◆ PROBLEM TO WORK ON ◆
Begin at the line containing "16x3x10 | 77.5%" in the data below and go on through the line containing "VERY IMPORTANT!!!: there", repeating each line exactly; include both ends and no other line.

(Collected data)

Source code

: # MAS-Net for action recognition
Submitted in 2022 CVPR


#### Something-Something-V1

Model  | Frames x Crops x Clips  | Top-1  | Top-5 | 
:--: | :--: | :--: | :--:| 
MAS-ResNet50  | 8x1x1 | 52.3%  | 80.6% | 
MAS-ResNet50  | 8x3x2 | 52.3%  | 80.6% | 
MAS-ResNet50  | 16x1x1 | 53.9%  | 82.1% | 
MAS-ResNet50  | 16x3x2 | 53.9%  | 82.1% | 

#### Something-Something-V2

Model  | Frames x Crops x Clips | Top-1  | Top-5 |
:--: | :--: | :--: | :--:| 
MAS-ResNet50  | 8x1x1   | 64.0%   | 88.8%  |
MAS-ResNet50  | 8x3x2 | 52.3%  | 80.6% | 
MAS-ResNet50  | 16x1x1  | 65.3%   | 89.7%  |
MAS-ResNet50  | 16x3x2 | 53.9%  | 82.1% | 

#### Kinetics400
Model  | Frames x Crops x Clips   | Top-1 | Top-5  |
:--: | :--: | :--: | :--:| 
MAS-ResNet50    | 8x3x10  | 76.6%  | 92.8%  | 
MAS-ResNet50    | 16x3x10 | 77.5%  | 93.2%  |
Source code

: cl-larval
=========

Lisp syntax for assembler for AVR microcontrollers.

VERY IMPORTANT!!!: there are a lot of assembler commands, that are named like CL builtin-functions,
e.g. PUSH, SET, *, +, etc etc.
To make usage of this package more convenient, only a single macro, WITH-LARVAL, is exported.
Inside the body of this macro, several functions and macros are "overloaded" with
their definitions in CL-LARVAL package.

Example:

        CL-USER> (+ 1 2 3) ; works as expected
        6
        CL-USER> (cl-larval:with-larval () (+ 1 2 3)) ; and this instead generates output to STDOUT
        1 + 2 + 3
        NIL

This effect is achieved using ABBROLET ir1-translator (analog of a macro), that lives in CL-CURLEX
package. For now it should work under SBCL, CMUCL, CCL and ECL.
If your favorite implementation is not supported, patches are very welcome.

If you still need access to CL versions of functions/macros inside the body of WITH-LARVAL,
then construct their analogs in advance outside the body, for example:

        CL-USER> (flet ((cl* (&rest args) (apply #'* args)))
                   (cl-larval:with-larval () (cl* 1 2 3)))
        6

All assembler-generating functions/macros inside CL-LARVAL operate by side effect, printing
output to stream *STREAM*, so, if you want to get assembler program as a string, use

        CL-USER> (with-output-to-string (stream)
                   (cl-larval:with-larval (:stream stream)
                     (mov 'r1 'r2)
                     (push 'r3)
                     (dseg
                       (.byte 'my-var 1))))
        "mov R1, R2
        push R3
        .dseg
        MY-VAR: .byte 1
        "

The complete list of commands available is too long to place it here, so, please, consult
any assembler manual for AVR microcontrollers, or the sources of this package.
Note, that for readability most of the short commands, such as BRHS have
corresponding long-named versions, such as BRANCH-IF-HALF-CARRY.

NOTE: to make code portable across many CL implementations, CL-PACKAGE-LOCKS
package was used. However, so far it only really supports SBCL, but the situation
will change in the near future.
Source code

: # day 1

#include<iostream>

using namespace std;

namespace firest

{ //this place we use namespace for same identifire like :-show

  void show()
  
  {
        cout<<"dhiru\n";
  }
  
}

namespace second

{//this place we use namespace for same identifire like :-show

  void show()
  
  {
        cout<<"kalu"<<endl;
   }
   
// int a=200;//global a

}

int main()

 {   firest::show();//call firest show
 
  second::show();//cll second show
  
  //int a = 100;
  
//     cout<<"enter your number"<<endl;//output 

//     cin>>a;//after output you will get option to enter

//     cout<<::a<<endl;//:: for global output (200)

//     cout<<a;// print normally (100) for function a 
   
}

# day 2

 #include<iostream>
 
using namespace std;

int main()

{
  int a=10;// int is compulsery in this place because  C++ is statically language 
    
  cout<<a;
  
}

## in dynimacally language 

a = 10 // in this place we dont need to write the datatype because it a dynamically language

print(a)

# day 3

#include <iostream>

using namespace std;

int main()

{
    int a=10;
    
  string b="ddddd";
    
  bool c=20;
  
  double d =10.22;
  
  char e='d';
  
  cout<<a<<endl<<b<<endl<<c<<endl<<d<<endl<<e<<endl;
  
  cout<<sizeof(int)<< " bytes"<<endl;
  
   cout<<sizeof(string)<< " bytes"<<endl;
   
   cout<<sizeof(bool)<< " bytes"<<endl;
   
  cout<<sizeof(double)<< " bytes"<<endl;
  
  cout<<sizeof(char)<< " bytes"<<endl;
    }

◆ OUTPUT BELOW ◆
MAS-ResNet50    | 16x3x10 | 77.5%  | 93.2%  |
Source code

: cl-larval
=========

Lisp syntax for assembler for AVR microcontrollers.

VERY IMPORTANT!!!: there are a lot of assembler commands, that are named like CL builtin-functions,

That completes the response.